In late December of 2013, there was an ice storm that wrecked a lot of Toronto. My father was pretty sick and it was my feeling that it would be our last Christmas together. I think he sensed it too because he invited me, my wife, my brother (who he hadn’t really spent much time with in a while) and my mother (who he hadn’t really been married to for over forty years) to a Christmas dinner. It was to be a gentle and likely last family gathering.
Around the twentieth of December or so, my father’s house lost power because of an ice storm and in Ottawa, we watched the weather hourly, wondering when things would be back to normal. We wondered if the Christmas meal would happen. We wondered how my dad was surviving.
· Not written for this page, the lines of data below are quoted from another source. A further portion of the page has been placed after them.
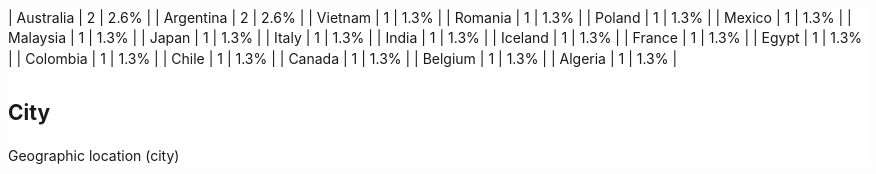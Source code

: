 | Australia   | 2         | 2.6%    |
| Argentina   | 2         | 2.6%    |
| Vietnam     | 1         | 1.3%    |
| Romania     | 1         | 1.3%    |
| Poland      | 1         | 1.3%    |
| Mexico      | 1         | 1.3%    |
| Malaysia    | 1         | 1.3%    |
| Japan       | 1         | 1.3%    |
| Italy       | 1         | 1.3%    |
| India       | 1         | 1.3%    |
| Iceland     | 1         | 1.3%    |
| France      | 1         | 1.3%    |
| Egypt       | 1         | 1.3%    |
| Colombia    | 1         | 1.3%    |
| Chile       | 1         | 1.3%    |
| Canada      | 1         | 1.3%    |
| Belgium     | 1         | 1.3%    |
| Algeria     | 1         | 1.3%    |

City
----

Geographic location (city)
You see, he had kidney failure and needed dialysis three times a week. And he was immobilized and needed a wheel chair at times and a walker always. He needed a stair lift to go to bed.
All of that was gone. No electricity, dying batteries, no heat. My father and his wife didn’t anticipate how bad it would be and by the time they did, all the hotels were filled. Neighbours who had restaurants brought food. But it was really winter camping for a seventy-two your old man who needed dialysis and couldn’t walk.
We cancelled the family Christmas dinner. My wife and I were going to Toronto anyway to see her parents and we loaded our car with fire wood, flashlights, batteries, blankets…
On Christmas Eve, as I had dinner with my wife and her parents, I didn’t drink because I had to go to my dad’s house to help him up his back stairs after his dialysis. I drove up Avenue Road in the dark. On Christmas Eve. It felt a little post-apocalyptic. I got there around eight, lit a fire as roaring as I could get it and waited. When he arrived around ten, I tried to help him up the five steps of his back door stair case.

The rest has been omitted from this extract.